Abstract 3995: Comparison of the Effects of Prasugrel and High Dose Clopidogrel on In Vivo and In Vitro Platelet Activation: Results from PRINCIPLE-TIMI 44
In PRINCIPLE-TIMI 44, a randomized study in 201 patients undergoing cardiac catheterization for planned PCI, we reported that prasugrel resulted in greater inhibition of in vitro ADP-stimulated platelet aggregation than clopidogrel 600 mg loading dose (LD) and 150 mg maintenance dose (MD). Here we compare the effects of prasugrel and clopidogrel on in vivo and in vitro platelet activation. As prespecified end points of PRINCIPLE-TIMI 44, we measured circulating platelet-monocyte aggregates (PMA), circulating platelet-neutrophil aggregates (PNA), circulating P-selectin-positive platelets (PSPP), plasma soluble CD40 ligand (sCD40L) and (because activated platelets induce its release from leukocytes) myeloperoxidase (MPO). We also evaluated in vitro ADP-stimulated PMA, PNA and PSPP. At 6 h post LD, clopidogrel and prasugrel resulted in similar reductions in circulating PMA (Fig. A⇓), PNA and PSPP. In vitro ADP-stimulated PMA (Fig. B⇓), PNA and PSPP were inhibited to a greater degree by prasugrel than clopidogrel during the LD and MD phases. At 6 h post LD, clopidogrel- but not prasugrel-treated patients had elevated plasma MPO compared to pre-treatment (Fig. C⇓). Plasma sCD40L was unaffected by time or treatment. In this randomized study:
Prasugrel, like clopidogrel, inhibited in vivo platelet activation.

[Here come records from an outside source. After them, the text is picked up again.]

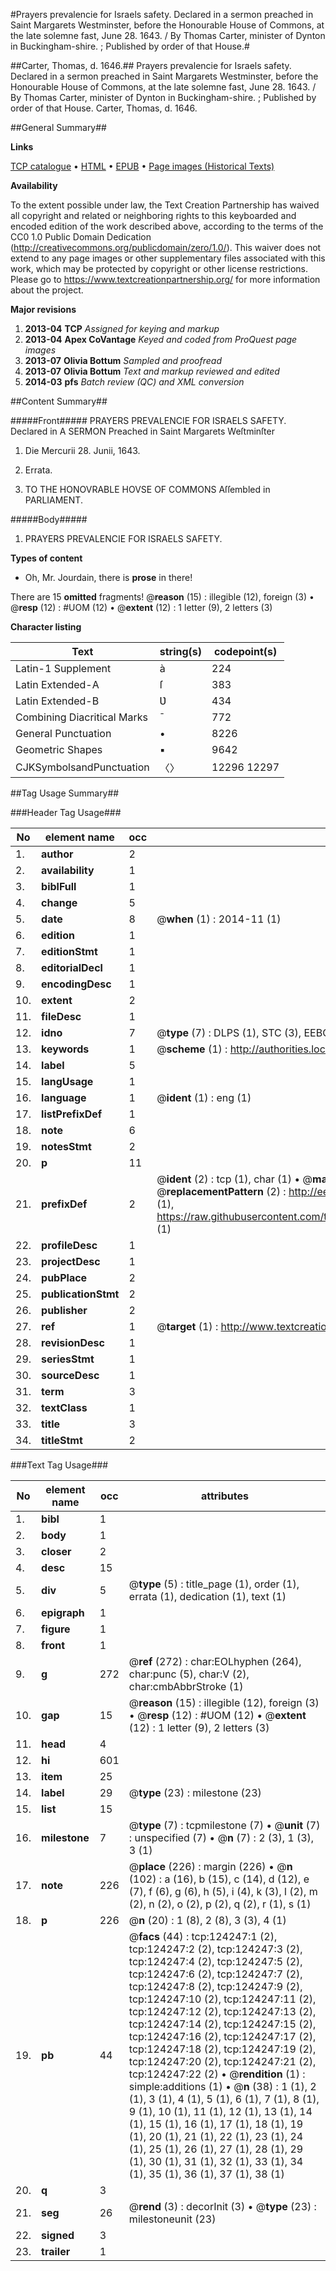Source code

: #Prayers prevalencie for Israels safety. Declared in a sermon preached in Saint Margarets Westminster, before the Honourable House of Commons, at the late solemne fast, June 28. 1643. / By Thomas Carter, minister of Dynton in Buckingham-shire. ; Published by order of that House.#

##Carter, Thomas, d. 1646.##
Prayers prevalencie for Israels safety. Declared in a sermon preached in Saint Margarets Westminster, before the Honourable House of Commons, at the late solemne fast, June 28. 1643. / By Thomas Carter, minister of Dynton in Buckingham-shire. ; Published by order of that House.
Carter, Thomas, d. 1646.

##General Summary##

**Links**

[TCP catalogue](http://www.ota.ox.ac.uk/tcp/)  • 
[HTML](http://tei.it.ox.ac.uk/tcp/Texts-HTML/free/A80/A80721.html)  • 
[EPUB](http://tei.it.ox.ac.uk/tcp/Texts-EPUB/free/A80/A80721.epub) • 
[Page images (Historical Texts)](https://historicaltexts.jisc.ac.uk/eebo-99871830e)

**Availability**

To the extent possible under law, the Text Creation Partnership has waived all copyright and related or neighboring rights to this keyboarded and encoded edition of the work described above, according to the terms of the CC0 1.0 Public Domain Dedication (http://creativecommons.org/publicdomain/zero/1.0/). This waiver does not extend to any page images or other supplementary files associated with this work, which may be protected by copyright or other license restrictions. Please go to https://www.textcreationpartnership.org/ for more information about the project.

**Major revisions**

1. __2013-04__ __TCP__ *Assigned for keying and markup*
1. __2013-04__ __Apex CoVantage__ *Keyed and coded from ProQuest page images*
1. __2013-07__ __Olivia Bottum__ *Sampled and proofread*
1. __2013-07__ __Olivia Bottum__ *Text and markup reviewed and edited*
1. __2014-03__ __pfs__ *Batch review (QC) and XML conversion*

##Content Summary##

#####Front#####
PRAYERS PREVALENCIE FOR ISRAELS SAFETY. Declared in A SERMON Preached in Saint Margarets Weſtminſter
1. Die Mercurii 28. Junii, 1643.

1. Errata.

1. TO THE HONOVRABLE HOVSE OF COMMONS Aſſembled in PARLIAMENT.

#####Body#####

1. PRAYERS PREVALENCIE FOR ISRAELS SAFETY.

**Types of content**

  * Oh, Mr. Jourdain, there is **prose** in there!

There are 15 **omitted** fragments! 
 @__reason__ (15) : illegible (12), foreign (3)  •  @__resp__ (12) : #UOM (12)  •  @__extent__ (12) : 1 letter (9), 2 letters (3)

**Character listing**


|Text|string(s)|codepoint(s)|
|---|---|---|
|Latin-1 Supplement|à|224|
|Latin Extended-A|ſ|383|
|Latin Extended-B|Ʋ|434|
|Combining             Diacritical Marks|̄|772|
|General Punctuation|•|8226|
|Geometric Shapes|▪|9642|
|CJKSymbolsandPunctuation|〈〉|12296 12297|

##Tag Usage Summary##

###Header Tag Usage###

|No|element name|occ|attributes|
|---|---|---|---|
|1.|__author__|2||
|2.|__availability__|1||
|3.|__biblFull__|1||
|4.|__change__|5||
|5.|__date__|8| @__when__ (1) : 2014-11 (1)|
|6.|__edition__|1||
|7.|__editionStmt__|1||
|8.|__editorialDecl__|1||
|9.|__encodingDesc__|1||
|10.|__extent__|2||
|11.|__fileDesc__|1||
|12.|__idno__|7| @__type__ (7) : DLPS (1), STC (3), EEBO-CITATION (1), PROQUEST (1), VID (1)|
|13.|__keywords__|1| @__scheme__ (1) : http://authorities.loc.gov/ (1)|
|14.|__label__|5||
|15.|__langUsage__|1||
|16.|__language__|1| @__ident__ (1) : eng (1)|
|17.|__listPrefixDef__|1||
|18.|__note__|6||
|19.|__notesStmt__|2||
|20.|__p__|11||
|21.|__prefixDef__|2| @__ident__ (2) : tcp (1), char (1)  •  @__matchPattern__ (2) : ([0-9\-]+):([0-9IVX]+) (1), (.+) (1)  •  @__replacementPattern__ (2) : http://eebo.chadwyck.com/downloadtiff?vid=$1&page=$2 (1), https://raw.githubusercontent.com/textcreationpartnership/Texts/master/tcpchars.xml#$1 (1)|
|22.|__profileDesc__|1||
|23.|__projectDesc__|1||
|24.|__pubPlace__|2||
|25.|__publicationStmt__|2||
|26.|__publisher__|2||
|27.|__ref__|1| @__target__ (1) : http://www.textcreationpartnership.org/docs/. (1)|
|28.|__revisionDesc__|1||
|29.|__seriesStmt__|1||
|30.|__sourceDesc__|1||
|31.|__term__|3||
|32.|__textClass__|1||
|33.|__title__|3||
|34.|__titleStmt__|2||


###Text Tag Usage###

|No|element name|occ|attributes|
|---|---|---|---|
|1.|__bibl__|1||
|2.|__body__|1||
|3.|__closer__|2||
|4.|__desc__|15||
|5.|__div__|5| @__type__ (5) : title_page (1), order (1), errata (1), dedication (1), text (1)|
|6.|__epigraph__|1||
|7.|__figure__|1||
|8.|__front__|1||
|9.|__g__|272| @__ref__ (272) : char:EOLhyphen (264), char:punc (5), char:V (2), char:cmbAbbrStroke (1)|
|10.|__gap__|15| @__reason__ (15) : illegible (12), foreign (3)  •  @__resp__ (12) : #UOM (12)  •  @__extent__ (12) : 1 letter (9), 2 letters (3)|
|11.|__head__|4||
|12.|__hi__|601||
|13.|__item__|25||
|14.|__label__|29| @__type__ (23) : milestone (23)|
|15.|__list__|15||
|16.|__milestone__|7| @__type__ (7) : tcpmilestone (7)  •  @__unit__ (7) : unspecified (7)  •  @__n__ (7) : 2 (3), 1 (3), 3 (1)|
|17.|__note__|226| @__place__ (226) : margin (226)  •  @__n__ (102) : a (16), b (15), c (14), d (12), e (7), f (6), g (6), h (5), i (4), k (3), l (2), m (2), n (2), o (2), p (2), q (2), r (1), s (1)|
|18.|__p__|226| @__n__ (20) : 1 (8), 2 (8), 3 (3), 4 (1)|
|19.|__pb__|44| @__facs__ (44) : tcp:124247:1 (2), tcp:124247:2 (2), tcp:124247:3 (2), tcp:124247:4 (2), tcp:124247:5 (2), tcp:124247:6 (2), tcp:124247:7 (2), tcp:124247:8 (2), tcp:124247:9 (2), tcp:124247:10 (2), tcp:124247:11 (2), tcp:124247:12 (2), tcp:124247:13 (2), tcp:124247:14 (2), tcp:124247:15 (2), tcp:124247:16 (2), tcp:124247:17 (2), tcp:124247:18 (2), tcp:124247:19 (2), tcp:124247:20 (2), tcp:124247:21 (2), tcp:124247:22 (2)  •  @__rendition__ (1) : simple:additions (1)  •  @__n__ (38) : 1 (1), 2 (1), 3 (1), 4 (1), 5 (1), 6 (1), 7 (1), 8 (1), 9 (1), 10 (1), 11 (1), 12 (1), 13 (1), 14 (1), 15 (1), 16 (1), 17 (1), 18 (1), 19 (1), 20 (1), 21 (1), 22 (1), 23 (1), 24 (1), 25 (1), 26 (1), 27 (1), 28 (1), 29 (1), 30 (1), 31 (1), 32 (1), 33 (1), 34 (1), 35 (1), 36 (1), 37 (1), 38 (1)|
|20.|__q__|3||
|21.|__seg__|26| @__rend__ (3) : decorInit (3)  •  @__type__ (23) : milestoneunit (23)|
|22.|__signed__|3||
|23.|__trailer__|1||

Prasugrel, to a greater degree than clopidogrel, inhibited ADP-stimulated PMA, PNA and PSPP – which may be mechanistically important, given the high local concentrations of ADP at sites of thrombus formation.
Prasugrel, unlike clopidogrel, prevented the post-PCI-induced increase in the inflammatory marker MPO.